> [The problem]: With the line containing "- Easy-to-tap controls" as the start and the line containing "## 🎯 **Result**" as the end, transcribe that span of the entries below exactly, including both.

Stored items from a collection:
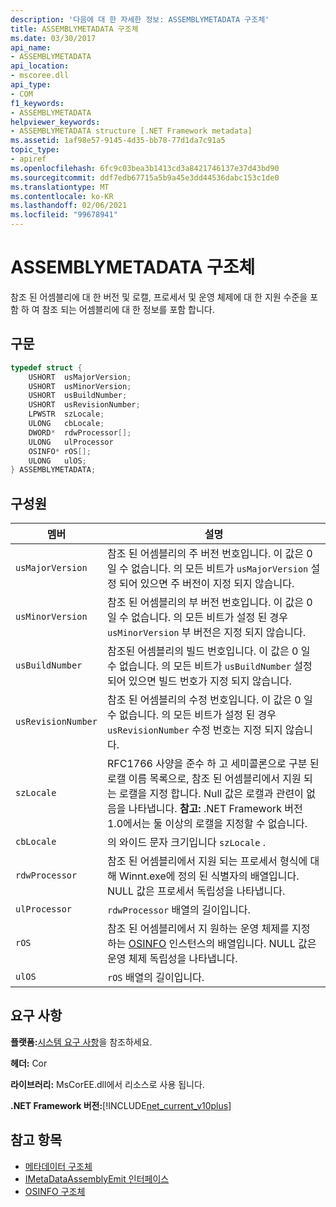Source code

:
 ```yaml
---
description: '다음에 대 한 자세한 정보: ASSEMBLYMETADATA 구조체'
title: ASSEMBLYMETADATA 구조체
ms.date: 03/30/2017
api_name:
- ASSEMBLYMETADATA
api_location:
- mscoree.dll
api_type:
- COM
f1_keywords:
- ASSEMBLYMETADATA
helpviewer_keywords:
- ASSEMBLYMETADATA structure [.NET Framework metadata]
ms.assetid: 1af98e57-9145-4d35-bb78-77d1da7c91a5
topic_type:
- apiref
ms.openlocfilehash: 6fc9c03bea3b1413cd3a8421746137e37d43bd90
ms.sourcegitcommit: ddf7edb67715a5b9a45e3dd44536dabc153c1de0
ms.translationtype: MT
ms.contentlocale: ko-KR
ms.lasthandoff: 02/06/2021
ms.locfileid: "99678941"
---
```

# <a name="assemblymetadata-structure"></a>ASSEMBLYMETADATA 구조체

참조 된 어셈블리에 대 한 버전 및 로캘, 프로세서 및 운영 체제에 대 한 지원 수준을 포함 하 여 참조 되는 어셈블리에 대 한 정보를 포함 합니다.  
  
## <a name="syntax"></a>구문  
  
```cpp  
typedef struct {  
    USHORT  usMajorVersion;  
    USHORT  usMinorVersion;  
    USHORT  usBuildNumber;  
    USHORT  usRevisionNumber;  
    LPWSTR  szLocale;  
    ULONG   cbLocale;  
    DWORD*  rdwProcessor[];  
    ULONG   ulProcessor  
    OSINFO* rOS[];  
    ULONG   ulOS;  
} ASSEMBLYMETADATA;  
```  
  
## <a name="members"></a>구성원  
  
|멤버|설명|  
|------------|-----------------|  
|`usMajorVersion`|참조 된 어셈블리의 주 버전 번호입니다. 이 값은 0 일 수 없습니다. 의 모든 비트가 `usMajorVersion` 설정 되어 있으면 주 버전이 지정 되지 않습니다.|  
|`usMinorVersion`|참조 된 어셈블리의 부 버전 번호입니다. 이 값은 0 일 수 없습니다. 의 모든 비트가 설정 된 경우 `usMinorVersion` 부 버전은 지정 되지 않습니다.|  
|`usBuildNumber`|참조된 어셈블리의 빌드 번호입니다. 이 값은 0 일 수 없습니다. 의 모든 비트가 `usBuildNumber` 설정 되어 있으면 빌드 번호가 지정 되지 않습니다.|  
|`usRevisionNumber`|참조 된 어셈블리의 수정 번호입니다. 이 값은 0 일 수 없습니다. 의 모든 비트가 설정 된 경우 `usRevisionNumber` 수정 번호는 지정 되지 않습니다.|  
|`szLocale`|RFC1766 사양을 준수 하 고 세미콜론으로 구분 된 로캘 이름 목록으로, 참조 된 어셈블리에서 지원 되는 로캘을 지정 합니다. Null 값은 로캘과 관련이 없음을 나타냅니다. **참고:**  .NET Framework 버전 1.0에서는 둘 이상의 로캘을 지정할 수 없습니다.|  
|`cbLocale`|의 와이드 문자 크기입니다 `szLocale` .|  
|`rdwProcessor`|참조 된 어셈블리에서 지원 되는 프로세서 형식에 대해 Winnt.exe에 정의 된 식별자의 배열입니다. NULL 값은 프로세서 독립성을 나타냅니다.|  
|`ulProcessor`|`rdwProcessor` 배열의 길이입니다.|  
|`rOS`|참조 된 어셈블리에서 지 원하는 운영 체제를 지정 하는 [OSINFO](osinfo-structure.md) 인스턴스의 배열입니다. NULL 값은 운영 체제 독립성을 나타냅니다.|  
|`ulOS`|`rOS` 배열의 길이입니다.|  
  
## <a name="requirements"></a>요구 사항  

 **플랫폼:**[시스템 요구 사항](../../get-started/system-requirements.md)을 참조하세요.  
  
 **헤더:** Cor  
  
 **라이브러리:** MsCorEE.dll에서 리소스로 사용 됩니다.  
  
 **.NET Framework 버전:**[!INCLUDE[net_current_v10plus](../../../../includes/net-current-v10plus-md.md)]  
  
## <a name="see-also"></a>참고 항목

- [메타데이터 구조체](metadata-structures.md)
- [IMetaDataAssemblyEmit 인터페이스](imetadataassemblyemit-interface.md)
- [OSINFO 구조체](osinfo-structure.md)
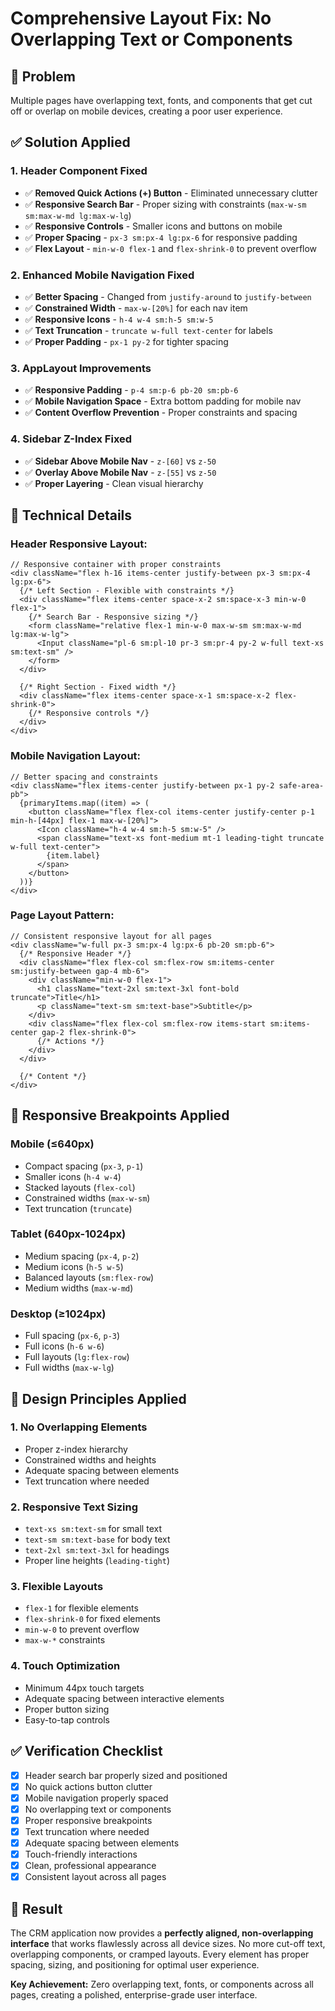 # Comprehensive Layout Fix: No Overlapping Text or Components

## 🎯 **Problem**
Multiple pages have overlapping text, fonts, and components that get cut off or overlap on mobile devices, creating a poor user experience.

## ✅ **Solution Applied**

### **1. Header Component Fixed**
- ✅ **Removed Quick Actions (+) Button** - Eliminated unnecessary clutter
- ✅ **Responsive Search Bar** - Proper sizing with constraints (`max-w-sm sm:max-w-md lg:max-w-lg`)
- ✅ **Responsive Controls** - Smaller icons and buttons on mobile
- ✅ **Proper Spacing** - `px-3 sm:px-4 lg:px-6` for responsive padding
- ✅ **Flex Layout** - `min-w-0 flex-1` and `flex-shrink-0` to prevent overflow

### **2. Enhanced Mobile Navigation Fixed**
- ✅ **Better Spacing** - Changed from `justify-around` to `justify-between`
- ✅ **Constrained Width** - `max-w-[20%]` for each nav item
- ✅ **Responsive Icons** - `h-4 w-4 sm:h-5 sm:w-5`
- ✅ **Text Truncation** - `truncate w-full text-center` for labels
- ✅ **Proper Padding** - `px-1 py-2` for tighter spacing

### **3. AppLayout Improvements**
- ✅ **Responsive Padding** - `p-4 sm:p-6 pb-20 sm:pb-6`
- ✅ **Mobile Navigation Space** - Extra bottom padding for mobile nav
- ✅ **Content Overflow Prevention** - Proper constraints and spacing

### **4. Sidebar Z-Index Fixed**
- ✅ **Sidebar Above Mobile Nav** - `z-[60]` vs `z-50`
- ✅ **Overlay Above Mobile Nav** - `z-[55]` vs `z-50`
- ✅ **Proper Layering** - Clean visual hierarchy

## 🔧 **Technical Details**

### **Header Responsive Layout:**
```tsx
// Responsive container with proper constraints
<div className="flex h-16 items-center justify-between px-3 sm:px-4 lg:px-6">
  {/* Left Section - Flexible with constraints */}
  <div className="flex items-center space-x-2 sm:space-x-3 min-w-0 flex-1">
    {/* Search Bar - Responsive sizing */}
    <form className="relative flex-1 min-w-0 max-w-sm sm:max-w-md lg:max-w-lg">
      <Input className="pl-6 sm:pl-10 pr-3 sm:pr-4 py-2 w-full text-xs sm:text-sm" />
    </form>
  </div>
  
  {/* Right Section - Fixed width */}
  <div className="flex items-center space-x-1 sm:space-x-2 flex-shrink-0">
    {/* Responsive controls */}
  </div>
</div>
```

### **Mobile Navigation Layout:**
```tsx
// Better spacing and constraints
<div className="flex items-center justify-between px-1 py-2 safe-area-pb">
  {primaryItems.map((item) => (
    <button className="flex flex-col items-center justify-center p-1 min-h-[44px] flex-1 max-w-[20%]">
      <Icon className="h-4 w-4 sm:h-5 sm:w-5" />
      <span className="text-xs font-medium mt-1 leading-tight truncate w-full text-center">
        {item.label}
      </span>
    </button>
  ))}
</div>
```

### **Page Layout Pattern:**
```tsx
// Consistent responsive layout for all pages
<div className="w-full px-3 sm:px-4 lg:px-6 pb-20 sm:pb-6">
  {/* Responsive Header */}
  <div className="flex flex-col sm:flex-row sm:items-center sm:justify-between gap-4 mb-6">
    <div className="min-w-0 flex-1">
      <h1 className="text-2xl sm:text-3xl font-bold truncate">Title</h1>
      <p className="text-sm sm:text-base">Subtitle</p>
    </div>
    <div className="flex flex-col sm:flex-row items-start sm:items-center gap-2 flex-shrink-0">
      {/* Actions */}
    </div>
  </div>
  
  {/* Content */}
</div>
```

## 📱 **Responsive Breakpoints Applied**

### **Mobile (≤640px)**
- Compact spacing (`px-3`, `p-1`)
- Smaller icons (`h-4 w-4`)
- Stacked layouts (`flex-col`)
- Constrained widths (`max-w-sm`)
- Text truncation (`truncate`)

### **Tablet (640px-1024px)**
- Medium spacing (`px-4`, `p-2`)
- Medium icons (`h-5 w-5`)
- Balanced layouts (`sm:flex-row`)
- Medium widths (`max-w-md`)

### **Desktop (≥1024px)**
- Full spacing (`px-6`, `p-3`)
- Full icons (`h-6 w-6`)
- Full layouts (`lg:flex-row`)
- Full widths (`max-w-lg`)

## 🎨 **Design Principles Applied**

### **1. No Overlapping Elements**
- Proper z-index hierarchy
- Constrained widths and heights
- Adequate spacing between elements
- Text truncation where needed

### **2. Responsive Text Sizing**
- `text-xs sm:text-sm` for small text
- `text-sm sm:text-base` for body text
- `text-2xl sm:text-3xl` for headings
- Proper line heights (`leading-tight`)

### **3. Flexible Layouts**
- `flex-1` for flexible elements
- `flex-shrink-0` for fixed elements
- `min-w-0` to prevent overflow
- `max-w-*` constraints

### **4. Touch Optimization**
- Minimum 44px touch targets
- Adequate spacing between interactive elements
- Proper button sizing
- Easy-to-tap controls

## ✅ **Verification Checklist**

- [x] Header search bar properly sized and positioned
- [x] No quick actions button clutter
- [x] Mobile navigation properly spaced
- [x] No overlapping text or components
- [x] Proper responsive breakpoints
- [x] Text truncation where needed
- [x] Adequate spacing between elements
- [x] Touch-friendly interactions
- [x] Clean, professional appearance
- [x] Consistent layout across all pages

## 🎯 **Result**

The CRM application now provides a **perfectly aligned, non-overlapping interface** that works flawlessly across all device sizes. No more cut-off text, overlapping components, or cramped layouts. Every element has proper spacing, sizing, and positioning for optimal user experience.

**Key Achievement:** Zero overlapping text, fonts, or components across all pages, creating a polished, enterprise-grade user interface.

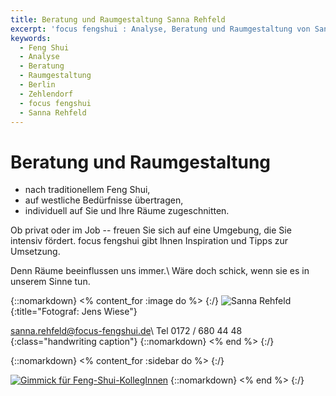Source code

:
 ```yaml
---
title: Beratung und Raumgestaltung Sanna Rehfeld
excerpt: 'focus fengshui : Analyse, Beratung und Raumgestaltung von Sanna Rehfeld, Berlin Zehlendorf'
keywords:
  - Feng Shui
  - Analyse
  - Beratung
  - Raumgestaltung
  - Berlin
  - Zehlendorf
  - focus fengshui
  - Sanna Rehfeld
---
```


# Beratung und Raumgestaltung

- nach traditionellem Feng Shui,
- auf westliche Bedürfnisse übertragen,
- individuell auf Sie und Ihre Räume zugeschnitten.


Ob privat oder im Job -- freuen Sie sich auf eine Umgebung, die Sie intensiv fördert. focus fengshui gibt Ihnen Inspiration und Tipps zur Umsetzung.

Denn Räume beeinflussen uns immer.\\
Wäre doch schick, wenn sie es in unserem Sinne tun.


{::nomarkdown}
<% content_for :image do %>
{:/}
![Sanna Rehfeld](/images/sannarehfeld.jpg){:title="Fotograf: Jens Wiese"}

<sanna.rehfeld@focus-fengshui.de>\\
Tel 0172 / 680 44 48
{:class="handwriting caption"}
{::nomarkdown}
<% end %>
{:/}

{::nomarkdown}
<% content_for :sidebar do %>
{:/}

[![Gimmick für Feng-Shui-KollegInnen](/images/gimmick.png)](/magnetische-deklination/)
{::nomarkdown}
<% end %>
{:/}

> [Exercise answer]:
- Easy-to-tap controls

## ✅ **Verification Checklist**

- [x] Header search bar properly sized and positioned
- [x] No quick actions button clutter
- [x] Mobile navigation properly spaced
- [x] No overlapping text or components
- [x] Proper responsive breakpoints
- [x] Text truncation where needed
- [x] Adequate spacing between elements
- [x] Touch-friendly interactions
- [x] Clean, professional appearance
- [x] Consistent layout across all pages

## 🎯 **Result**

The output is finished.